Terrible, right? I mean, the basic rules are free, and the Starter Set is available for under 20 bucks, so what's my excuse? I could give you a list, but instead I'll just blame climate change. Or maybe fracking. According to my Facebook feed, those are the root cause of all the problems in the world today.

So without further ado, I'm going to buckle down and share with you my very carefully-thought-out and entirely scientific breakdown of what we've seen so far in 5th Edition (or as I like to call it, the "Grognard-Bearded-Bastard-Spawn of 4th Edition.")

The first major change to note is the new and rather extensive step during character creation between generating your attributes and rolling your hit points: Deciding your character's gender identity, sexual orientation and predilection toward "catching" or "pitching." These new and refreshingly-detailed tables and charts may or may not have been inspired by certain rules from F.A.T.A.L., but since the last time I opened that book dark ominous clouds began to gather in the sky behind me, I refuse to examine it again even in the interest of research and fact-checking.

The biggest controversy surrounding this progressive and free-thinking (if expansive) addition to the rule set is that the Wizards (of Wizards of the Coast fame) apparently developed this multi-chapter section of the book through in-depth conversation with a known degenerate and excommunicated pariah of the gaming community. Personally I enjoy his blog and his work, but what do I know? I'm the guy who's a month late writing a review of 5E, so my opinion matters about as much as a pimply 14-year who's buying D&D for the first time and running home to play it with his cousin and friends and is obviously going to play it wrong because he doesn't have four decades of history and background to do it the proper and correct way.

(In case you were wondering, the consultant I'm referring to is Robin D. Laws. He's obviously a deviant because he's Canadian, and f*ck those guys.)

Moving along, I realize more and more that the "video gamification" that plagued 4th Edition is much, much worse in this new iteration. Sure, in 4E we had to contend with the WoW-style "tanks, DPS and healers" bullshit that made every single ranger look exactly the same despite several hundred possible options (any MMORPGer will tell you there's a "right" way to play), but the core problem that has plagued every video game released in the last 10 years has now crept into our pen-and-paper games as well: The release of knowingly-bug-infested content that REQUIRES patches straight out the box in order to play it properly.

The Wizards spent two years in open beta testing, and yet they're rolling out an incomplete game that crashes left, right and sideways. It constantly references things that don't exist yet, has a hard cap to your progression (once you hit level five the game just completely falls apart and you have to start over) and it doesn't really even have monsters in it!
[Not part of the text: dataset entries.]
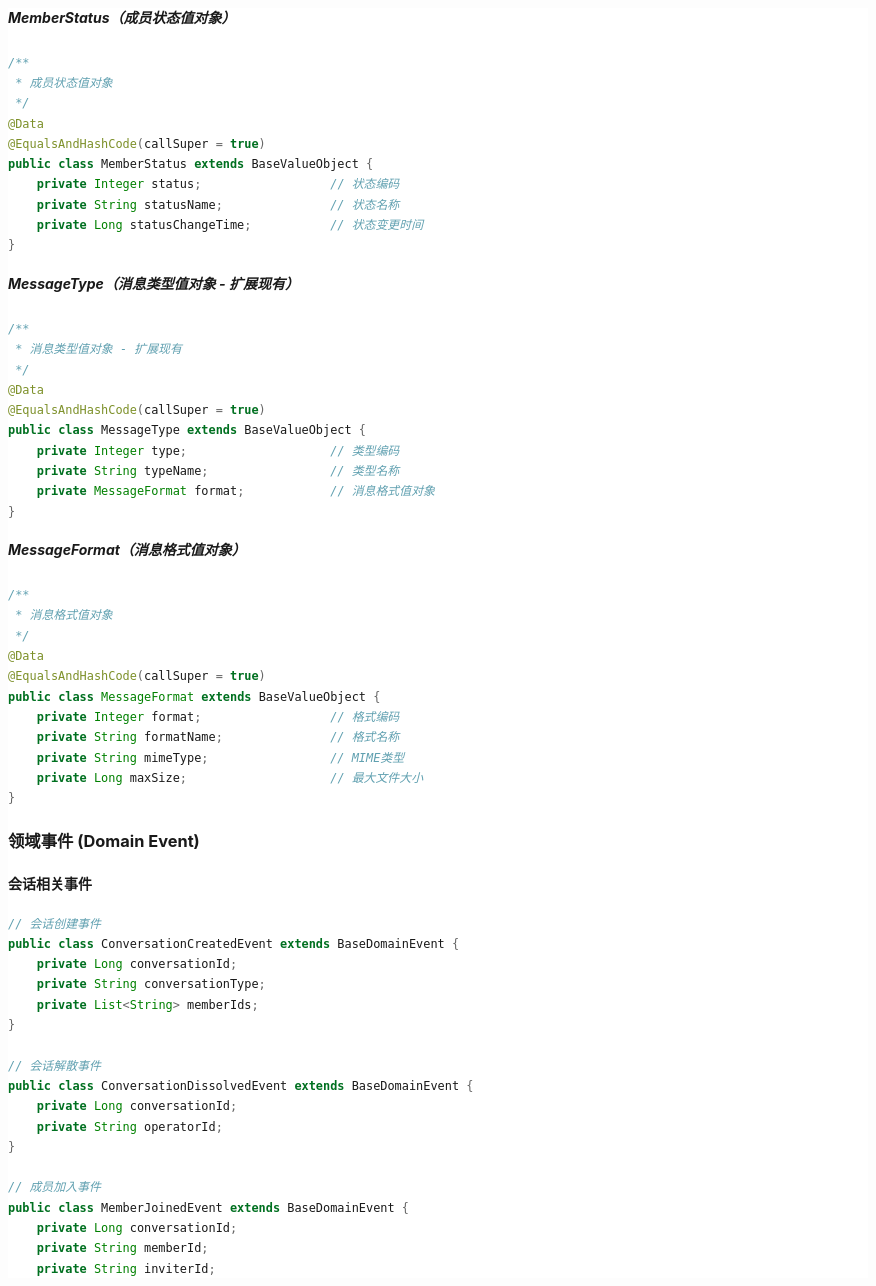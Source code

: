 ##### MemberStatus（成员状态值对象）
```java
/**
 * 成员状态值对象
 */
@Data
@EqualsAndHashCode(callSuper = true)
public class MemberStatus extends BaseValueObject {
    private Integer status;                  // 状态编码
    private String statusName;               // 状态名称
    private Long statusChangeTime;           // 状态变更时间
}
```

##### MessageType（消息类型值对象 - 扩展现有）
```java
/**
 * 消息类型值对象 - 扩展现有
 */
@Data
@EqualsAndHashCode(callSuper = true)
public class MessageType extends BaseValueObject {
    private Integer type;                    // 类型编码
    private String typeName;                 // 类型名称
    private MessageFormat format;            // 消息格式值对象
}
```

##### MessageFormat（消息格式值对象）
```java
/**
 * 消息格式值对象
 */
@Data
@EqualsAndHashCode(callSuper = true)
public class MessageFormat extends BaseValueObject {
    private Integer format;                  // 格式编码
    private String formatName;               // 格式名称
    private String mimeType;                 // MIME类型
    private Long maxSize;                    // 最大文件大小
}
```

### 领域事件 (Domain Event)

#### 会话相关事件
```java
// 会话创建事件
public class ConversationCreatedEvent extends BaseDomainEvent {
    private Long conversationId;
    private String conversationType;
    private List<String> memberIds;
}

// 会话解散事件
public class ConversationDissolvedEvent extends BaseDomainEvent {
    private Long conversationId;
    private String operatorId;
}

// 成员加入事件
public class MemberJoinedEvent extends BaseDomainEvent {
    private Long conversationId;
    private String memberId;
    private String inviterId;
```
In order to really get anything out of this game you have to roll up lots of clerics and rogues and have them fight each other, Mortal Kombat-style! (Again, totally video-gamificating the genre).

The platform is so bad that The Wizards are already planning THREE ENTIRE BOOKS of errata over the next few months. Apparently while the first book fixes some of the glitches, it creates even more inconsistencies and discrepancies that requires yet another $50 hardcover of errata, which in turn will create more bugs and the cycle just continues. If this is The Wizards' new marketing campaign and product plan, give me back the stupid $10-a-month character generator from 4E. Or maybe I'll go play Magic: The Gathering.

(Holy shit, maybe that was their plan all along...)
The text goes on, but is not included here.